Lozano bluntly blurted out to Trinidad’s Deputy Police Commissioner Dennis Ramdwar, during questioning, “If you use your police brain, it would be clear to you who bombed the plane,” according to one of the valuable NSA documents, detailing the deposition of TT’s Senior Police Superintendent, Gordon Waterman.
“DC Ramdwar told him he believed he knew who committed the crime. Lozano hesitated for a while and said to Mr. Ramdwar, ‘I am going tell you in confidence that Lugo and myself bombed the plane.’ He then requested a sheet of paper and a pencil and sketched a chart explaining how C4 plastic bombs can be detonated giving a time limit for the detonation. I recall him pointing to a pencil on Mr. Ramdwar’s desk and saying that the detonator used in the bomb was a pencil type…” Waterman swore.
At about 8:45 p.m on October 20, Police rushed in to find Lozano bleeding from a wound on left forearm, when he cut himself with a shaving razor in a suicide attempt because “he did not wish to go back to Venezuela.”
Lozano and Lugo were judged guilty and served at least 20 years before their release. Bosch was arrested in Caracas and held for years while awaiting trial but he was acquitted since the court found “insufficient evidence” to prove the accused responsible. Defending himself, Bosch would later brush off the crime, “All of Castro’s planes are warplanes.”
None of the many meticulous affidavits and critical supporting documentation submitted by the TT and Barbadian police officials during their investigations of the crash were ever allowed by the Venezuelan courts, on the strange grounds that these were flawed and all in English.
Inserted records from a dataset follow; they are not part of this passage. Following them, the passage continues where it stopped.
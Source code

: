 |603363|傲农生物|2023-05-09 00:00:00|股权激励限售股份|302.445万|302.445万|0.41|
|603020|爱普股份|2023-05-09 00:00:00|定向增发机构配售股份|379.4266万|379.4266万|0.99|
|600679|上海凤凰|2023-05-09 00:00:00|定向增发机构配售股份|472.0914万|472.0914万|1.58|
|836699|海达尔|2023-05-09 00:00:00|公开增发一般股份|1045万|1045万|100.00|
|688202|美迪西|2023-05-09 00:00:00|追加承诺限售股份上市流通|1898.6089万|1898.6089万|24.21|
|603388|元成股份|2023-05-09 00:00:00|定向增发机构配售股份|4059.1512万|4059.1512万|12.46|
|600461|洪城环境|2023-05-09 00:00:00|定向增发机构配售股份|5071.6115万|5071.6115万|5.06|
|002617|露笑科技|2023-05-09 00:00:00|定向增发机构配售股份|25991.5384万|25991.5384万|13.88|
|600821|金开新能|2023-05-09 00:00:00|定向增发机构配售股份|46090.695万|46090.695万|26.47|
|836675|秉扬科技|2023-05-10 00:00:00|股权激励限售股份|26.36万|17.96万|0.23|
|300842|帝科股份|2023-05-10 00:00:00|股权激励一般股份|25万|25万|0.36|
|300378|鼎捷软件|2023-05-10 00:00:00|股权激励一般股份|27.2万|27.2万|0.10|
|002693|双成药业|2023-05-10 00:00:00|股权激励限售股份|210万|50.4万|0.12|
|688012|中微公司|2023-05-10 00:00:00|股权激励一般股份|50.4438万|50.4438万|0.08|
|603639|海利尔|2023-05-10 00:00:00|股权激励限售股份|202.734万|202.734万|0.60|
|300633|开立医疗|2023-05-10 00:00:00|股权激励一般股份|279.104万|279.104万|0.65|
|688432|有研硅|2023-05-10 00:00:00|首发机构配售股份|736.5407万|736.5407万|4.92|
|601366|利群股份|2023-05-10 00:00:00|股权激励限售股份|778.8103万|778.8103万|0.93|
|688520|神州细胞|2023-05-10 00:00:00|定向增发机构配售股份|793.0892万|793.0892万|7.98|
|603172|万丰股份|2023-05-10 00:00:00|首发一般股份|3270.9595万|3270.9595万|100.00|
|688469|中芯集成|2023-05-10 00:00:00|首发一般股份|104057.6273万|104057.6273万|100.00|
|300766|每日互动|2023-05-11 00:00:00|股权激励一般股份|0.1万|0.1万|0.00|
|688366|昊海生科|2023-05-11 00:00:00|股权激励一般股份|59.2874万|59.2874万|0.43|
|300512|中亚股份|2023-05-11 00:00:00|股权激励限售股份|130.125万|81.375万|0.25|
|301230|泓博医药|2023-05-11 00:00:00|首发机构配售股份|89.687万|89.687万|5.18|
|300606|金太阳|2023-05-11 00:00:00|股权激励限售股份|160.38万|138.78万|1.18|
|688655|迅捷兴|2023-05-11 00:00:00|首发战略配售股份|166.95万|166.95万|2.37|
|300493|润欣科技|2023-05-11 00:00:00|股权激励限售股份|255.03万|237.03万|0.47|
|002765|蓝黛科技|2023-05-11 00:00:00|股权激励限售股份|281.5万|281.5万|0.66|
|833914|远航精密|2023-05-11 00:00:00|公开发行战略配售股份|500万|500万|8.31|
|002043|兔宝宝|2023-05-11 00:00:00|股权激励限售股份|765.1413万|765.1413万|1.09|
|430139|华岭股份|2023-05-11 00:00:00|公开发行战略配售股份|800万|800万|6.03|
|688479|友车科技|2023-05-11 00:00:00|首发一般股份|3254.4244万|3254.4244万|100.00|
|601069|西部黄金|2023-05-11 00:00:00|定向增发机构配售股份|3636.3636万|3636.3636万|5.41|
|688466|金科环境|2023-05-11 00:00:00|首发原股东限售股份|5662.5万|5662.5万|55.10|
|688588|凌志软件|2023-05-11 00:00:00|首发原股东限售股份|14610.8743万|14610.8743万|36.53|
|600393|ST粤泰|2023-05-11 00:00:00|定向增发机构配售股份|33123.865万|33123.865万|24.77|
Found not guilty by a military court, the ruling was overturned and Posada held for trial in a civilian court. He was detained without conviction before slipping away again – permanently from Venezuelan jails in 1985 – disguised as a tall, confident Bible-carrying priest, while heavily bribed guards looked the other way. Bambi then flew on a private plane to El Salvador where he joined Lieutenant Colonel Oliver North’s Contra covert operations.
In written answers to questions from the respected correspondent and Cuba expert, Bardach, while he awaited his US fate in an El Paso, Texas jail in 2005, Posada who “sleeps like a baby” acknowledged “many mistakes.” Affirming that he is unafraid and definitely harbours no regrets, the Comisario claimed he would live his life the same way again, insisting that the greatest sadness is “not being able to return to my homeland” but “If God accompanies me, I will return soon.”
ID hears the loud strains of Simon and Garfunkel’s hit, “If I could” or “El Condor Pasa” named for a Peruvian folk song, and thinks of it being played symbolically each time the Miami news media received a chilling phone call in 1975, prior to a flurry of explosions warning the US not to pursue détente with Cuba.